[WHAT IS BEING ASKED]: All lines from the top of the records below through the line holding "Notice that $[ct]/t", and only those, should be printed exactly, minus the pictures.

Records contained in a dataset:
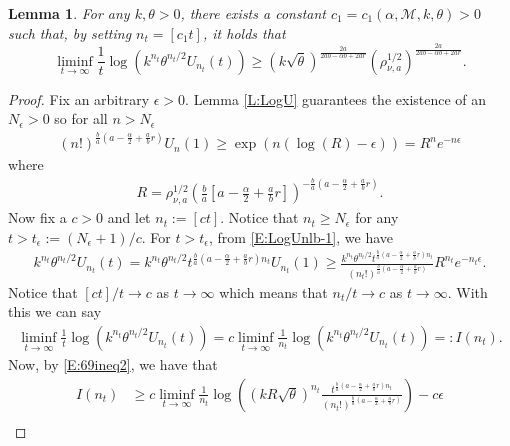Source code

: \documentclass[a4paper,11pt]{article}
\numberwithin{equation}{section}
\numberwithin{equation}{section}
\theoremstyle{plain}
\newtheorem{lemma}[theorem]{Lemma}
\theoremstyle{definition}
\begin{document}
\begin{lemma} \label{L:logUnlb}
  For any $k,\theta >0$, there exists a constant $c_1 = c_1(\alpha,\mathcal{M}, k, \theta) >0$ such
  that, by setting $n_t = [c_1 t]$, it holds that
  \begin{equation}\label{E:69ineq}
    \liminf_{t \to \infty} \frac{1}{t} \log( k^{n_t} \theta^{n_t/2}U_{n_t}(t)) \ge
    \left( k \sqrt{\theta} \right)^{\frac{2a}{2ab-\alpha b + 2ar}} \left( \rho_{\nu,a}^{1/2} \right)^{\frac{2a}{2ab-\alpha b + 2ar}}.
  \end{equation}
\end{lemma}
\begin{proof}
  Fix an arbitrary $\epsilon > 0$. Lemma \ref{L:LogU} guarantees the existence of an $N_\epsilon >0$
  so for all $n>N_\epsilon$
  \begin{align} \label{E:LogUnlb-1}
    (n!)^{\frac{b}{a}\left( a - \frac{\alpha}{2} + \frac{a}{b}r \right)} U_n(1) \ge \exp\left( n(\log(R)-\epsilon) \right) = R^n e^{-n\epsilon }
  \end{align}
  where
  \begin{align*}
    R = \rho_{\nu,a}^{1/2}  \left( \frac{b}{a}\left[ a - \frac{\alpha}{2} + \frac{a}{b}r \right ] \right)^{- \frac{b}{a}\left( a - \frac{\alpha}{2} + \frac{a}{b}r \right) }.
  \end{align*}
  Now fix a $c>0$ and let $n_t := [ct]$. Notice that $n_t \ge N_\epsilon$ for any $t>t_\epsilon :=
  (N_\epsilon +1)/c$.  For $t > t_\epsilon$, from \eqref{E:LogUnlb-1}, we have
  \begin{align} \label{E:69ineq2}
        k^{n_t}\theta^{n_t/2}U_{n_t}(t)
    =   k^{n_t} \theta^{n_t/2} t^{\frac{b}{a} \left( a-\frac{\alpha}{2} + \frac{a}{b}r \right)n_t } U_{n_t}(1)
    \ge \frac{ k^{n_t} \theta^{n_t/2} t^{\frac{b}{a} \left( a-\frac{\alpha}{2} + \frac{a}{b}r \right)n_t } }{ (n_t!)^{\frac{b}{a} \left(a-\frac{\alpha}{2} +\frac{a}{b}r \right)} } R^{n_t}e^{-n_t \epsilon}.
  \end{align}
  Notice that $[ct]/t \to c$ as $t \to \infty$ which means that $n_t/t \to c$ as $t \to \infty$.
  With this we can say
  \begin{align*}
      \liminf_{t \to \infty} \frac{1}{t} \log \left( k^{n_t} \theta^{n_t/2} U_{n_t}(t) \right)
    = c \liminf_{t\to \infty} \frac{1}{n_t} \log \left( k^{n_t} \theta^{n_t/2} U_{n_t}(t) \right)
    = : I(n_t).
  \end{align*}
  Now, by \eqref{E:69ineq2}, we have that
  \begin{align*}
    I(n_t) & \ge c \liminf_{t\to \infty} \frac{1}{n_t} \log \left( (kR\sqrt{\theta})^{n_t} \frac{ t^{\frac{b}{a} \left( a-\frac{\alpha}{2} + \frac{a}{b}r \right)n_t } }{ (n_t!)^{\frac{b}{a}\left( a -\frac{\alpha}{2} + \frac{a}{b}r \right) }  }\right) - c\epsilon                                                                                                  \\

\end{align*}
\end{proof}
\end{document}
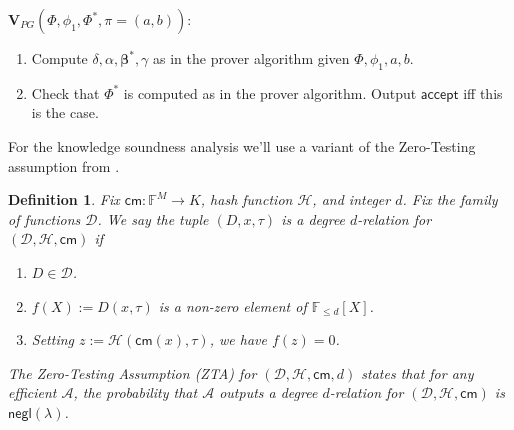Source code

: \documentclass[11pt]{article} %
\newcommand{\F}{\ensuremath{\mathbb F}\xspace}
\newcommand{\adv}{\ensuremath{\mathcal A}\xspace}
\newcommand{\cm}{\ensuremath{\mathsf{cm}}\xspace}
\newcommand{\negl}{\ensuremath{\mathsf{negl}(\lambda)}\xspace}
\newcommand{\acc}{\ensuremath{\mathsf{accept}}\xspace}
\newcommand{\defeq}{:=}
\newcommand{\hash}{\ensuremath{\mathcal{H}}\xspace}
\newcommand{\inst}{\ensuremath{\phi}\xspace}
\newcommand{\ver}{\ensuremath{\mathsf{\mathbf{V}}}\xspace}
\newcommand{\polysofdegeq}[1]{\ensuremath{\F_{\leq #1}[X]}\xspace}
\newtheorem{dfn}[lemma]{Definition}
\newcommand{\betaa}{\ensuremath{\mathbf{\boldsymbol{\beta}}}\xspace}
\newcommand{\instt}{\ensuremath{\Phi^*}\xspace}
\newcommand{\insttbase}{\ensuremath{\Phi}\xspace}
\newcommand{\ztafuncs}{\ensuremath{\mathcal{D}}\xspace}
\begin{document}
\noindent
\underline{$\ver_{PG}(\insttbase,\inst_1, \instt,\pi=(a,b)):$}\noindent
\begin{enumerate}
 \item Compute $\delta,\alpha,\betaa^*, \gamma$ as in the prover algorithm given $\insttbase,\inst_1,a,b$.

\item Check that $\instt$ is computed as in the prover algorithm. Output \acc iff this is the case. 
\end{enumerate}



For the knowledge soundness analysis we'll use a variant of the Zero-Testing assumption from \cite{novarecursive}.

\begin{dfn}\label{dfn:ZTA}
Fix $\cm:\F^M\to K$, hash function \hash, and integer $d$. Fix the family of functions \ztafuncs. 
We say the tuple $(D,x,\tau)$ is a \emph{degree $d$-relation for $(\ztafuncs,\hash,\cm)$} if
\begin{enumerate}
 \item $D\in \ztafuncs$.
 \item $f(X)\defeq D(x,\tau)$ is a non-zero element of \polysofdegeq{d}.
 \item Setting $z\defeq \hash(\cm(x),\tau)$, we have $f(z)=0$.
\end{enumerate}

The Zero-Testing Assumption (ZTA) for $(\ztafuncs,\hash,\cm,d)$ states that for any efficient \adv, the probability that 
\adv outputs a degree $d$-relation for $(\ztafuncs,\hash,\cm)$ is \negl.
\end{dfn}
\end{document}
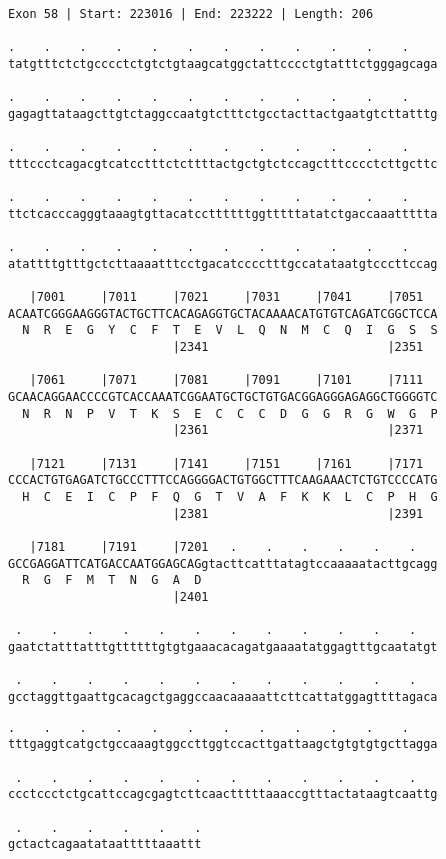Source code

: \documentclass{article}
\begin{document}
\begin{Verbatim}[fontfamily=courier]
Exon 58 | Start: 223016 | End: 223222 | Length: 206

.    .    .    .    .    .    .    .    .    .    .    .    
tatgtttctctgcccctctgtctgtaagcatggctattcccctgtatttctgggagcaga

.    .    .    .    .    .    .    .    .    .    .    .    
gagagttataagcttgtctaggccaatgtctttctgcctacttactgaatgtcttatttg

.    .    .    .    .    .    .    .    .    .    .    .    
tttccctcagacgtcatcctttctcttttactgctgtctccagctttcccctcttgcttc

.    .    .    .    .    .    .    .    .    .    .    .    
ttctcacccagggtaaagtgttacatccttttttggtttttatatctgaccaaattttta

.    .    .    .    .    .    .    .    .    .    .    .    
atattttgtttgctcttaaaatttcctgacatcccctttgccatataatgtcccttccag

   |7001     |7011     |7021     |7031     |7041     |7051  
ACAATCGGGAAGGGTACTGCTTCACAGAGGTGCTACAAAACATGTGTCAGATCGGCTCCA
  N  R  E  G  Y  C  F  T  E  V  L  Q  N  M  C  Q  I  G  S  S
                       |2341                         |2351  

   |7061     |7071     |7081     |7091     |7101     |7111  
GCAACAGGAACCCCGTCACCAAATCGGAATGCTGCTGTGACGGAGGGAGAGGCTGGGGTC
  N  R  N  P  V  T  K  S  E  C  C  C  D  G  G  R  G  W  G  P
                       |2361                         |2371  

   |7121     |7131     |7141     |7151     |7161     |7171  
CCCACTGTGAGATCTGCCCTTTCCAGGGGACTGTGGCTTTCAAGAAACTCTGTCCCCATG
  H  C  E  I  C  P  F  Q  G  T  V  A  F  K  K  L  C  P  H  G
                       |2381                         |2391  

   |7181     |7191     |7201   .    .    .    .    .    .   
GCCGAGGATTCATGACCAATGGAGCAGgtacttcatttatagtccaaaaatacttgcagg
  R  G  F  M  T  N  G  A  D                                 
                       |2401                                

 .    .    .    .    .    .    .    .    .    .    .    .   
gaatctatttatttgttttttgtgtgaaacacagatgaaaatatggagtttgcaatatgt

 .    .    .    .    .    .    .    .    .    .    .    .   
gcctaggttgaattgcacagctgaggccaacaaaaattcttcattatggagttttagaca

\end{Verbatim}
\newpage
\begin{Verbatim}[fontfamily=courier]
 .    .    .    .    .    .    .    .    .    .    .    .   
tttgaggtcatgctgccaaagtggccttggtccacttgattaagctgtgtgtgcttagga

 .    .    .    .    .    .    .    .    .    .    .    .   
ccctccctctgcattccagcgagtcttcaactttttaaaccgtttactataagtcaattg

 .    .    .    .    .    .
gctactcagaatataatttttaaattt
\end{Verbatim}
\end{document}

[RESULT OF THE EXERCISE]:
Source code

: \documentclass[a4paper,11pt]{article}
\numberwithin{equation}{section}
\numberwithin{equation}{section}
\theoremstyle{plain}
\newtheorem{lemma}[theorem]{Lemma}
\theoremstyle{definition}
\begin{document}
\begin{lemma} \label{L:logUnlb}
  For any $k,\theta >0$, there exists a constant $c_1 = c_1(\alpha,\mathcal{M}, k, \theta) >0$ such
  that, by setting $n_t = [c_1 t]$, it holds that
  \begin{equation}\label{E:69ineq}
    \liminf_{t \to \infty} \frac{1}{t} \log( k^{n_t} \theta^{n_t/2}U_{n_t}(t)) \ge
    \left( k \sqrt{\theta} \right)^{\frac{2a}{2ab-\alpha b + 2ar}} \left( \rho_{\nu,a}^{1/2} \right)^{\frac{2a}{2ab-\alpha b + 2ar}}.
  \end{equation}
\end{lemma}
\begin{proof}
  Fix an arbitrary $\epsilon > 0$. Lemma \ref{L:LogU} guarantees the existence of an $N_\epsilon >0$
  so for all $n>N_\epsilon$
  \begin{align} \label{E:LogUnlb-1}
    (n!)^{\frac{b}{a}\left( a - \frac{\alpha}{2} + \frac{a}{b}r \right)} U_n(1) \ge \exp\left( n(\log(R)-\epsilon) \right) = R^n e^{-n\epsilon }
  \end{align}
  where
  \begin{align*}
    R = \rho_{\nu,a}^{1/2}  \left( \frac{b}{a}\left[ a - \frac{\alpha}{2} + \frac{a}{b}r \right ] \right)^{- \frac{b}{a}\left( a - \frac{\alpha}{2} + \frac{a}{b}r \right) }.
  \end{align*}
  Now fix a $c>0$ and let $n_t := [ct]$. Notice that $n_t \ge N_\epsilon$ for any $t>t_\epsilon :=
  (N_\epsilon +1)/c$.  For $t > t_\epsilon$, from \eqref{E:LogUnlb-1}, we have
  \begin{align} \label{E:69ineq2}
        k^{n_t}\theta^{n_t/2}U_{n_t}(t)
    =   k^{n_t} \theta^{n_t/2} t^{\frac{b}{a} \left( a-\frac{\alpha}{2} + \frac{a}{b}r \right)n_t } U_{n_t}(1)
    \ge \frac{ k^{n_t} \theta^{n_t/2} t^{\frac{b}{a} \left( a-\frac{\alpha}{2} + \frac{a}{b}r \right)n_t } }{ (n_t!)^{\frac{b}{a} \left(a-\frac{\alpha}{2} +\frac{a}{b}r \right)} } R^{n_t}e^{-n_t \epsilon}.
  \end{align}
  Notice that $[ct]/t \to c$ as $t \to \infty$ which means that $n_t/t \to c$ as $t \to \infty$.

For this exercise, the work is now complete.